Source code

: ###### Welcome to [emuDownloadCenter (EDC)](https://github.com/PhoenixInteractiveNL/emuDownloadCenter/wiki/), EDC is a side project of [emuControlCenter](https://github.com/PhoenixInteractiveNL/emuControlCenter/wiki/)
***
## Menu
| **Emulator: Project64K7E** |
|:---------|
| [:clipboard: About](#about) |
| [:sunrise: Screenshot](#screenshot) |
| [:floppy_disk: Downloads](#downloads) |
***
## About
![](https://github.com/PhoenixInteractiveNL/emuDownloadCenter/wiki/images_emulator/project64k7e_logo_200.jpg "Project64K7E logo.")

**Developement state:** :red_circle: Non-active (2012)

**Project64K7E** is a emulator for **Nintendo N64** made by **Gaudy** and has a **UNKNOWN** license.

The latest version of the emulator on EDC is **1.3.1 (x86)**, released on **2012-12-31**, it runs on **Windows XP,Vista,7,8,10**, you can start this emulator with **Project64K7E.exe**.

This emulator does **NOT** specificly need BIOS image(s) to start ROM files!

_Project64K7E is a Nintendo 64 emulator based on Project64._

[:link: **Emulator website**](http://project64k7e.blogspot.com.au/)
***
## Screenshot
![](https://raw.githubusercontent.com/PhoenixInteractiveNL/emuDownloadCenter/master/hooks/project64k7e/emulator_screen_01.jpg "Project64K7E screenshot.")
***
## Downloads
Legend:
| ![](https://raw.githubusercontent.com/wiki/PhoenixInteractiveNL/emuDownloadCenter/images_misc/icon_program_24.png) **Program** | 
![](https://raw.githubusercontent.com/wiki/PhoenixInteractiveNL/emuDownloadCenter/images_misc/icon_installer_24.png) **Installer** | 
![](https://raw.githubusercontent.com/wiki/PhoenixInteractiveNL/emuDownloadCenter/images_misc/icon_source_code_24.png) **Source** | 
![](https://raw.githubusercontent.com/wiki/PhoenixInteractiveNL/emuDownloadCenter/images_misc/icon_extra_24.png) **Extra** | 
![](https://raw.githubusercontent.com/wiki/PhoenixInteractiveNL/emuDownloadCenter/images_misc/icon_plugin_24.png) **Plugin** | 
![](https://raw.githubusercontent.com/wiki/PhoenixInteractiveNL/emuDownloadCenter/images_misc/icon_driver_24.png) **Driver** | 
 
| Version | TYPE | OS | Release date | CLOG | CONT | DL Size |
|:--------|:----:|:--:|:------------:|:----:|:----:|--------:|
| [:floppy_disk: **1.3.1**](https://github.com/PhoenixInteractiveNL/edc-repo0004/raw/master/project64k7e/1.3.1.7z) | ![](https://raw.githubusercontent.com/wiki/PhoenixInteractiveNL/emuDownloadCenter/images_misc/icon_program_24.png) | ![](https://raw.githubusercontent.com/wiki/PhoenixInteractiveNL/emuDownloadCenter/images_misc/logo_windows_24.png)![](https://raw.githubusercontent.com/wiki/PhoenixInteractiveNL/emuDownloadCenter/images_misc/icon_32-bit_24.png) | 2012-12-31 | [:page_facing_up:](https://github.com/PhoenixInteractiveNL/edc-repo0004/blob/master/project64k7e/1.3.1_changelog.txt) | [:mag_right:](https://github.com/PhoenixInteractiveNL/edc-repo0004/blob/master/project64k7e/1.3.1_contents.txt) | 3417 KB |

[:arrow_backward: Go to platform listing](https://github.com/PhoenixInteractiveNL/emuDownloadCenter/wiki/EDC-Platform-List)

- [Exercise] Lines containing the word "Nintendo" are to be located in the entries and copied.

- [Answer to this problem]
**Project64K7E** is a emulator for **Nintendo N64** made by **Gaudy** and has a **UNKNOWN** license.
_Project64K7E is a Nintendo 64 emulator based on Project64._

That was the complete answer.